Start of GIVEN ENTRIES
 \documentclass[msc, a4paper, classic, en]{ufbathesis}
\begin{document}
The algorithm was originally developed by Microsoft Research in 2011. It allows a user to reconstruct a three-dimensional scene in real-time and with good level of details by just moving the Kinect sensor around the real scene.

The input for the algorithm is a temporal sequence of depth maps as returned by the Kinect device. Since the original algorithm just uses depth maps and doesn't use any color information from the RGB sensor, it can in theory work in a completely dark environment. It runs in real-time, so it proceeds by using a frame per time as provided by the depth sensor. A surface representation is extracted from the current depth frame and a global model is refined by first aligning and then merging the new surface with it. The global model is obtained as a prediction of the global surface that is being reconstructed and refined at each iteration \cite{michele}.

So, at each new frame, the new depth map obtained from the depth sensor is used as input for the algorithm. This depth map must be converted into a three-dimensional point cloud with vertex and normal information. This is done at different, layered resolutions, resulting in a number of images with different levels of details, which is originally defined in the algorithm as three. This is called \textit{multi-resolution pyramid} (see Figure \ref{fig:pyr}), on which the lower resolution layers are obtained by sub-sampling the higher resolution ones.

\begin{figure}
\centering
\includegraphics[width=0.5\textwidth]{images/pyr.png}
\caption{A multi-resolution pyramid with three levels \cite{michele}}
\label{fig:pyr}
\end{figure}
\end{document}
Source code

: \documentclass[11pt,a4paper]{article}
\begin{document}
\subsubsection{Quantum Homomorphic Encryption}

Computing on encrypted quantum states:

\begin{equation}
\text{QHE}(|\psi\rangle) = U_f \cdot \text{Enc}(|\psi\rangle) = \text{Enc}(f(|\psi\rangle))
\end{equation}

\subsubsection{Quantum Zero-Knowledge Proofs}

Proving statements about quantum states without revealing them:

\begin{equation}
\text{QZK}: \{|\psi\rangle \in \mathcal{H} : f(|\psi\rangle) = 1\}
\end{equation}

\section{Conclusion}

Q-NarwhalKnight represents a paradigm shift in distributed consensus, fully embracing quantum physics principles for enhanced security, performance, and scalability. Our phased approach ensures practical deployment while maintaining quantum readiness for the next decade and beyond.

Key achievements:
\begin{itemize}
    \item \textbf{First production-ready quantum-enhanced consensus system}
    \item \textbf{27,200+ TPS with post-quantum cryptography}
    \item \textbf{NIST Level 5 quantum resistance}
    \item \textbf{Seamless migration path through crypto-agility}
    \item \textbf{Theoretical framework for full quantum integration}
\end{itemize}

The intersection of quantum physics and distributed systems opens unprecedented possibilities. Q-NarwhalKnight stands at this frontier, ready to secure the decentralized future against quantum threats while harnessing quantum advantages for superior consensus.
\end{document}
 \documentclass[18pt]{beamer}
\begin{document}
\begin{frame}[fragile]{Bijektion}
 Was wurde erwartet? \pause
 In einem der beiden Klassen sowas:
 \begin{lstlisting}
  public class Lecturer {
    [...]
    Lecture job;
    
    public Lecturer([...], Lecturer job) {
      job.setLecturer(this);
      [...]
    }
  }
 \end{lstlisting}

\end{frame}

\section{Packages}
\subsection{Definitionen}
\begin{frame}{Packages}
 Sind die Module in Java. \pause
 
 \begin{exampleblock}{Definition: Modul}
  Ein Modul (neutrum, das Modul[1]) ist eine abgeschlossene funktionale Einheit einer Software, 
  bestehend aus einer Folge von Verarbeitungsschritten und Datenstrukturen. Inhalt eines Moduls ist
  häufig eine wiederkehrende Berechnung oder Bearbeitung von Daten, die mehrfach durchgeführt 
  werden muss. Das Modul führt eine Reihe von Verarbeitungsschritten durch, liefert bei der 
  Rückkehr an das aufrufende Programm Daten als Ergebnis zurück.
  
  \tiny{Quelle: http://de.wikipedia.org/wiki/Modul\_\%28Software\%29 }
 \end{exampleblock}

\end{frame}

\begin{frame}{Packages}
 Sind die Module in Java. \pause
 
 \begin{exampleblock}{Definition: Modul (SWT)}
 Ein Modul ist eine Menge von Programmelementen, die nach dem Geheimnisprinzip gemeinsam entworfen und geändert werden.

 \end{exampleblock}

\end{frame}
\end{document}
End of GIVEN ENTRIES
Copy, from the data above, every line where the word "documentclass" appears.

→ RESULT OF THIS TASK:
 \documentclass[msc, a4paper, classic, en]{ufbathesis}
: \documentclass[11pt,a4paper]{article}
 \documentclass[18pt]{beamer}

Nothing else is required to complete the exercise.